Polizia locale: nuovi pattugliamenti contro i “furbetti del sacchetto”

Il comandante Gianluca Cataldi guida una strategia mirata per combattere l'abbandono di rifiuti nel territorio di Urgnano.

Polizia locale: nuovi pattugliamenti contro i “furbetti del sacchetto”

La Polizia locale di Urgnano intensifica la sua azione contro coloro che abbandonano i rifiuti sul territorio, con sanzioni e denunce penali in arrivo per i trasgressori.

Strategia di pattugliamento a piedi

Sotto la direzione del comandante Gianluca Cataldi, è stata adottata una nuova strategia che prevede pattugliamenti a piedi in orari strategici. Questa iniziativa mira a catturare sul fatto i trasgressori attivi durante le prime ore del mattino e nelle ore serali.
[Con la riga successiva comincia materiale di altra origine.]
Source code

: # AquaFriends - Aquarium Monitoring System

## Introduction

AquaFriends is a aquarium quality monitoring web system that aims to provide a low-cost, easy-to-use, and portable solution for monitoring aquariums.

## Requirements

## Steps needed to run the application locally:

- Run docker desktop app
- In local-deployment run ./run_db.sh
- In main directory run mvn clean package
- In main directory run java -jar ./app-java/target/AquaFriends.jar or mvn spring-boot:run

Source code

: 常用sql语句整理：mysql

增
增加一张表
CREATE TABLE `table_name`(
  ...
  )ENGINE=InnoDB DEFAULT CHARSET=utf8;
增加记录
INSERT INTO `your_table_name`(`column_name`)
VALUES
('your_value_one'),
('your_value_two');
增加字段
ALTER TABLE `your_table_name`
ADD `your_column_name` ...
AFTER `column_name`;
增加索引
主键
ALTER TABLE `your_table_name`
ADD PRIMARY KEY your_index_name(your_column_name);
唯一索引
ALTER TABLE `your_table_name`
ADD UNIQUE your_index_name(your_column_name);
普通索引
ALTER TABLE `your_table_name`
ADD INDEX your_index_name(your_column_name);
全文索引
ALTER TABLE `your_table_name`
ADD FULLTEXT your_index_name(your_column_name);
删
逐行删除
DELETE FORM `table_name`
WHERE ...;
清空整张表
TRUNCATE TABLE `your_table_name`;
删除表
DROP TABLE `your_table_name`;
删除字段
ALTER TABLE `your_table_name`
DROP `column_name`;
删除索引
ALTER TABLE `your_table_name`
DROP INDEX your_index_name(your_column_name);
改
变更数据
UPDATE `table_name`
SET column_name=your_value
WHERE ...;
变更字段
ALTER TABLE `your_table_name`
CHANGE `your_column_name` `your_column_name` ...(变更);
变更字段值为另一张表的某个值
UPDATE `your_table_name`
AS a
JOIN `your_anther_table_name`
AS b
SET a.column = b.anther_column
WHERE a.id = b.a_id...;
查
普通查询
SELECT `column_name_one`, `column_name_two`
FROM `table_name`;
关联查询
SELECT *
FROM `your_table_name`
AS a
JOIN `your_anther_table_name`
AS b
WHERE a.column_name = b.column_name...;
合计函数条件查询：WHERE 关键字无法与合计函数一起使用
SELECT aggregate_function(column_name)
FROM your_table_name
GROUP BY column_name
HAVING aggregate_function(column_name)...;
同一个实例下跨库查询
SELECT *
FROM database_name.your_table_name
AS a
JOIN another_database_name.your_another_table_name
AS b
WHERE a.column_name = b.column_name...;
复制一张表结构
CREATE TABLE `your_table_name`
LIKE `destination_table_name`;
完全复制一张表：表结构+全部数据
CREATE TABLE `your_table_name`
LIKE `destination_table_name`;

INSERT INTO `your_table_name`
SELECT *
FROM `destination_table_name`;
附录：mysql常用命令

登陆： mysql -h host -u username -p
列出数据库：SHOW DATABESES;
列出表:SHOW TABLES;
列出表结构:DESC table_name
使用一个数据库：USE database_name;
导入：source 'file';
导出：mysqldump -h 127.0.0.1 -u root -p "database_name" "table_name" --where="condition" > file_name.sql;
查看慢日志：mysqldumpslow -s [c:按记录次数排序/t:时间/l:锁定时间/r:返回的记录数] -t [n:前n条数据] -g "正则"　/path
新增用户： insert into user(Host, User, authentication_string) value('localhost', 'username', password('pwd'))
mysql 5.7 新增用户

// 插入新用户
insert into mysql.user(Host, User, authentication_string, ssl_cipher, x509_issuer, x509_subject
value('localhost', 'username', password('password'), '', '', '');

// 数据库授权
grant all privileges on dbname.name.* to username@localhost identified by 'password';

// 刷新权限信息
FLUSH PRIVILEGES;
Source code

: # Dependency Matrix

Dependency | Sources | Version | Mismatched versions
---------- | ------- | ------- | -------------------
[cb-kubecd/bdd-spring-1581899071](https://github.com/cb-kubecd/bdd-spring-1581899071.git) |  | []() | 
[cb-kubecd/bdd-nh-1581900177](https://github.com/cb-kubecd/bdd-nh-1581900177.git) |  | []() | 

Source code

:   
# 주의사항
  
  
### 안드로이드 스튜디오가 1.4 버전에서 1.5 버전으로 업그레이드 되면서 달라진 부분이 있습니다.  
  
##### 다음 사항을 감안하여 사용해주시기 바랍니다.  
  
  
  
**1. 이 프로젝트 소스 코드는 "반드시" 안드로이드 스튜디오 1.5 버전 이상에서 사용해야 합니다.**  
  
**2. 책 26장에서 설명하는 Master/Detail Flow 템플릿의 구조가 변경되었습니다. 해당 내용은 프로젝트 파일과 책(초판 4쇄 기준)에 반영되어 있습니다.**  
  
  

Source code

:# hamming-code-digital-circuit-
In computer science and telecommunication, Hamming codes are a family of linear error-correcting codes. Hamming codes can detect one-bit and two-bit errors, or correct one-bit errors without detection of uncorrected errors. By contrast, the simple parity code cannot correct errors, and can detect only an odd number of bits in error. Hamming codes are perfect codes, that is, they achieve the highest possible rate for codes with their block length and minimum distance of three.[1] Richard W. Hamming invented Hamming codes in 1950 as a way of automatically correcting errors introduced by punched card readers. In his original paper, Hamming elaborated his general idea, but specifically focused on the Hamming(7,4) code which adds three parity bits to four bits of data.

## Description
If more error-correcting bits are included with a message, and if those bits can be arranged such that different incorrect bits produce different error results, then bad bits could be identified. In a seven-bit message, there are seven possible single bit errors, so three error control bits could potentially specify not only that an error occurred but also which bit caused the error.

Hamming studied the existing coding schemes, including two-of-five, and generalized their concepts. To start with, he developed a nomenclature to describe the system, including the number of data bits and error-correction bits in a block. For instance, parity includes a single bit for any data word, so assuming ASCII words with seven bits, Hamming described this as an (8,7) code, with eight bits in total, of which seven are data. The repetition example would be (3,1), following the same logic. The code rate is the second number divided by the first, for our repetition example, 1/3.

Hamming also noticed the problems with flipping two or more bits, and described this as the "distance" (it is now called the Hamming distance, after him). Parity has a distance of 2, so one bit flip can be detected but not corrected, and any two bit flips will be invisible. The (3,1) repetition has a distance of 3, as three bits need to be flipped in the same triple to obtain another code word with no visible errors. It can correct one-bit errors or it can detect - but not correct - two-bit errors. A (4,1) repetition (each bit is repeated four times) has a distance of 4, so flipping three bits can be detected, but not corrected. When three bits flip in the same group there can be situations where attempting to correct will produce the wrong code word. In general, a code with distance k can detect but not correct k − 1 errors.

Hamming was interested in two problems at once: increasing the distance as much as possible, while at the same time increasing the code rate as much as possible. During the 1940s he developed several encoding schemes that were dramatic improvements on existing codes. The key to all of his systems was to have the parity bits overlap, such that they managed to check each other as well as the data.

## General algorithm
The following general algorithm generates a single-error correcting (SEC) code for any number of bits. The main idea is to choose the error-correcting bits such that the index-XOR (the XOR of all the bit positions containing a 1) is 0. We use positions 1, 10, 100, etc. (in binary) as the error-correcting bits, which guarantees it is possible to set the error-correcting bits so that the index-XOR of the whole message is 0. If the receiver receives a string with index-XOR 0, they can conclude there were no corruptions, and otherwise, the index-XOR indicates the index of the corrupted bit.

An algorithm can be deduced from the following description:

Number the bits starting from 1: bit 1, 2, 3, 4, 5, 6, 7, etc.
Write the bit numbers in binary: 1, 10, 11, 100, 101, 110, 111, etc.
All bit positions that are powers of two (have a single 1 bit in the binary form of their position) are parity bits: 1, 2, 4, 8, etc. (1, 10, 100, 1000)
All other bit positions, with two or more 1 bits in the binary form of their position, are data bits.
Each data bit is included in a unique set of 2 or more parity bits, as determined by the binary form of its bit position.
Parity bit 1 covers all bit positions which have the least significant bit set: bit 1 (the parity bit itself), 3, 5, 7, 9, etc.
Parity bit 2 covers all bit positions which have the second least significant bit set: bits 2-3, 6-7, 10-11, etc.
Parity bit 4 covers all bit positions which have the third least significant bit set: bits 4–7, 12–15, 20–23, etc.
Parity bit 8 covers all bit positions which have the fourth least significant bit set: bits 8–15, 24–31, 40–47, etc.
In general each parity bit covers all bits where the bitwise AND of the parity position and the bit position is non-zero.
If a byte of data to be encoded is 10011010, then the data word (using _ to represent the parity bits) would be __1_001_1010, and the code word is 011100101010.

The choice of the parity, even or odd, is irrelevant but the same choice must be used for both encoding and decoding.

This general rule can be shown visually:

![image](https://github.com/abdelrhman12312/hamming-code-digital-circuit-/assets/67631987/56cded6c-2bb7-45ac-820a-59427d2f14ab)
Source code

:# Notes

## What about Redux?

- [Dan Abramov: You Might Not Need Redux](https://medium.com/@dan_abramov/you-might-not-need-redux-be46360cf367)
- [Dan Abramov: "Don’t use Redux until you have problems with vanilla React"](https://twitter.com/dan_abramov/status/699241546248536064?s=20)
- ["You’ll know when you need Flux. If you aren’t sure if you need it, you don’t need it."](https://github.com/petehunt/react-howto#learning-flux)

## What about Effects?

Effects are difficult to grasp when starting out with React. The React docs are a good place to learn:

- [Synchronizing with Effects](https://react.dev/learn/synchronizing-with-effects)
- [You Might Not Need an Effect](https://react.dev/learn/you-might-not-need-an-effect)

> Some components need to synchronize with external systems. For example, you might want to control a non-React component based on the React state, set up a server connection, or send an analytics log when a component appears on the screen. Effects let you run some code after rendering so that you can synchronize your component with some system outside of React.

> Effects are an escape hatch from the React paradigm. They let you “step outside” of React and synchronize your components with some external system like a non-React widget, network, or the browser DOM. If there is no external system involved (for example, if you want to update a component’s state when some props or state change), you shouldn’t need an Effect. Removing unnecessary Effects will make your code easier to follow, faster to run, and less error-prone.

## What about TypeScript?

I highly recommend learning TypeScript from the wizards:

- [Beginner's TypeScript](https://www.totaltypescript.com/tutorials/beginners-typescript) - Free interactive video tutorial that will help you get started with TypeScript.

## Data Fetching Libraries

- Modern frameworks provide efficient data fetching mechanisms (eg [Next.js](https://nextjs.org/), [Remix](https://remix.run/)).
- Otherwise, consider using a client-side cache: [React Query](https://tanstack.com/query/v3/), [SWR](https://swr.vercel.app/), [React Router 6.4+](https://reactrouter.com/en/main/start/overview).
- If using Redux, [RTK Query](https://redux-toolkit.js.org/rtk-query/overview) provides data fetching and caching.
Il Comando ha quindi rafforzato i controlli sul territorio, perseguendo una linea di tolleranza zero per chi abbandona rifiuti, compromettendo il decoro pubblico e gravando sulle spese dei cittadini onesti. Non si tratta più solo di pattugliamenti in auto, ma di agenti a piedi pronti a monitorare le aree sensibili in orari insoliti, come all’alba e al calar del sole, quando i “furbetti del sacchetto” pensano di agire senza essere visti.

Polizia locale
Comandante Gianluca Cataldi

Risultati già visibili

I frutti di questa nuova strategia non si sono fatti attendere, con multe e una denuncia penale già emesse. Una delle operazioni più significative ha portato al deferimento all’Autorità Giudiziaria di un cittadino per reato ambientale. Questo individuo, residente ad Urgnano ma titolare di un’attività in un altro Comune, ha scelto di eludere i normali canali di smaltimento. Invece di conferire i rifiuti generati dalla sua attività nei centri autorizzati, ha abbandonato gli scarti nel territorio di residenza, incorrendo così in una grave violazione della legge, che gli è costata una denuncia penale.

“I controlli ambientali proseguiranno senza sosta anche nelle prossime settimane – ha dichiarato il comandante – utilizzando sia le nuove modalità di pattugliamento sia tutti gli strumenti di supporto disponibili, per garantire il rispetto delle regole e la tutela della salute pubblica.”